INPUT RECORDS —
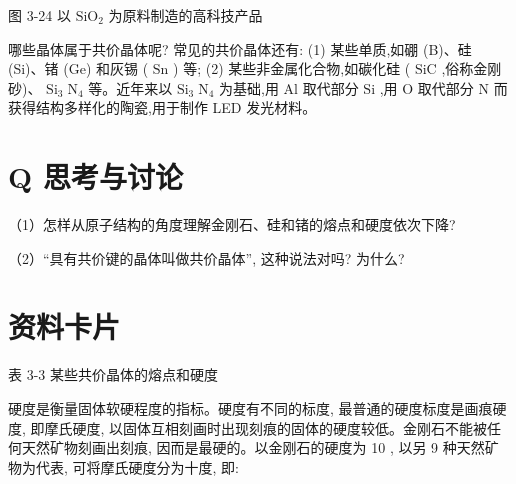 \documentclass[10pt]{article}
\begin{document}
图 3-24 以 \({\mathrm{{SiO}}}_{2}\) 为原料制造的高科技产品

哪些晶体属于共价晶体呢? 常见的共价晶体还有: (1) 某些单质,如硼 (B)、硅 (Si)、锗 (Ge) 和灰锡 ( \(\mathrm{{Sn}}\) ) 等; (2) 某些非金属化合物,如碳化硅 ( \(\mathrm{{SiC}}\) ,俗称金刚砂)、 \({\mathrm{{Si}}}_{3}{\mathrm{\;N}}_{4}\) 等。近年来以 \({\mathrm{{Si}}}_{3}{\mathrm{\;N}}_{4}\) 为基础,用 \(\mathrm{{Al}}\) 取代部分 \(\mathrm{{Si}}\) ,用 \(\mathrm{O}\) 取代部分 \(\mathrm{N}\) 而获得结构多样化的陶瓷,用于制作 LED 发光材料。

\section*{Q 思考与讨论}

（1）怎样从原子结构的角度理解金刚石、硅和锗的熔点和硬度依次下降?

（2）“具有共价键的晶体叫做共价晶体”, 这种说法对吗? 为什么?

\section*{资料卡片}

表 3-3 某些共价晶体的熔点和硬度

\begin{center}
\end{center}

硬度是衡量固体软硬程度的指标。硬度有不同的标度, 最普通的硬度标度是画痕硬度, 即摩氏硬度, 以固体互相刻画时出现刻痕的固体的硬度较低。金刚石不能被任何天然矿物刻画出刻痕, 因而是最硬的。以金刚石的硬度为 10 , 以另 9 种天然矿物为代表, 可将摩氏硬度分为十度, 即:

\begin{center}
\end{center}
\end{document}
---
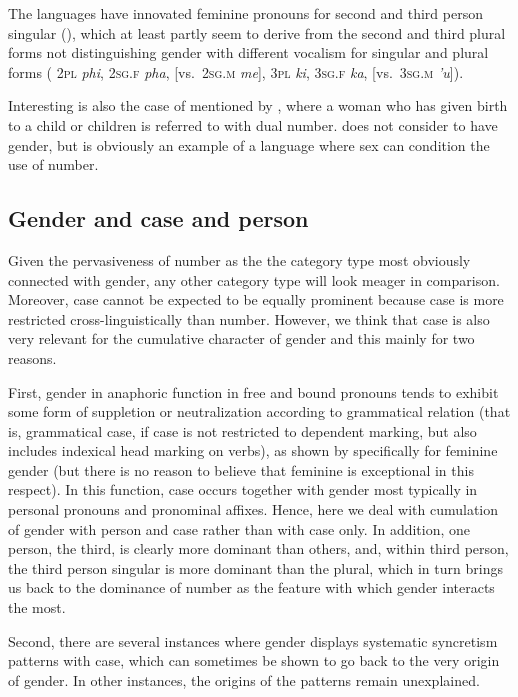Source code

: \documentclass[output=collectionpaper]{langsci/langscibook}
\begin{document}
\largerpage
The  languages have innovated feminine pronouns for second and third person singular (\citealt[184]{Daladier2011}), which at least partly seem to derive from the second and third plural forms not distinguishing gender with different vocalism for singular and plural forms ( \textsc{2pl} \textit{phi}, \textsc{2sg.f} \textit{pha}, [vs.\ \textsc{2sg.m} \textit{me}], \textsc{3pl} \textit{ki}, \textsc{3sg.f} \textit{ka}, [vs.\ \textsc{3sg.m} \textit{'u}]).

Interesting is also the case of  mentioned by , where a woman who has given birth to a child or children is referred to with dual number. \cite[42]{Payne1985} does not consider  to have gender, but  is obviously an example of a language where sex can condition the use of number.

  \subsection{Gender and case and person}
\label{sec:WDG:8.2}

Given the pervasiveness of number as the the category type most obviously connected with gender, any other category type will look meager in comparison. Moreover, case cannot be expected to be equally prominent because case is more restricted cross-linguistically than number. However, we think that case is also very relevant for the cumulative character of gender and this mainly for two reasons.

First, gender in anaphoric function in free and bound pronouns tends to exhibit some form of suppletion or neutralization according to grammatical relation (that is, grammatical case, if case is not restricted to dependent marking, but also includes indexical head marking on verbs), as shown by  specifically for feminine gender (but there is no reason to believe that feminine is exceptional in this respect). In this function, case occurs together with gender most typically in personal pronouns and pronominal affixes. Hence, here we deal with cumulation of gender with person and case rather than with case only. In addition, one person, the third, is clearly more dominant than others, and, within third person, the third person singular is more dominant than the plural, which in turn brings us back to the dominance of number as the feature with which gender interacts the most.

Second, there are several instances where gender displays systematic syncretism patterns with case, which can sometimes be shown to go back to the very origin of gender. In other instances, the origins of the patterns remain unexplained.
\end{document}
==
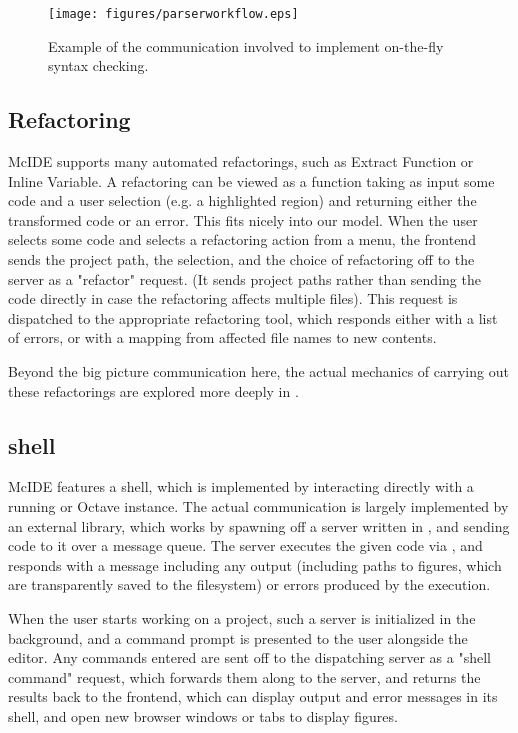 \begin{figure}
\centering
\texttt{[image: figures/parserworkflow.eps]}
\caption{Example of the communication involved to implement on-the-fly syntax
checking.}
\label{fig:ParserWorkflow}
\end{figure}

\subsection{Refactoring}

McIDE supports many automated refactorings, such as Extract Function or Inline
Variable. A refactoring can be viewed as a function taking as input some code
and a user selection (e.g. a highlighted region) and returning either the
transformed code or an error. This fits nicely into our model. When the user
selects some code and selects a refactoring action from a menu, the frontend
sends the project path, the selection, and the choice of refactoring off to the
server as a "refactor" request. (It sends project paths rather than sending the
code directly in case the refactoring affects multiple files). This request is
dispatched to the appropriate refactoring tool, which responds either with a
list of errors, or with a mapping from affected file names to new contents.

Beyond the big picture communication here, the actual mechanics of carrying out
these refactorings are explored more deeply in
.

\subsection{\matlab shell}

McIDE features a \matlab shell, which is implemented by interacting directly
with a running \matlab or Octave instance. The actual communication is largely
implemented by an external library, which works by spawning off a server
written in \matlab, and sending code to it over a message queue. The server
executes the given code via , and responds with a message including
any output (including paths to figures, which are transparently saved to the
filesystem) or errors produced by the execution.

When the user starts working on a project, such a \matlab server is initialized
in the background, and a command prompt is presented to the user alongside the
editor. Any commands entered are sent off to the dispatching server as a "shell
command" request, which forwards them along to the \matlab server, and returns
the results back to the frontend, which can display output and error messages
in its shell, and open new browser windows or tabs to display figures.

TASK DESCRIPTION — From the entries above, copy out every line where the string "selection" appears.

SOLUTION TO THIS TASK —
and a user selection (e.g. a highlighted region) and returning either the
sends the project path, the selection, and the choice of refactoring off to the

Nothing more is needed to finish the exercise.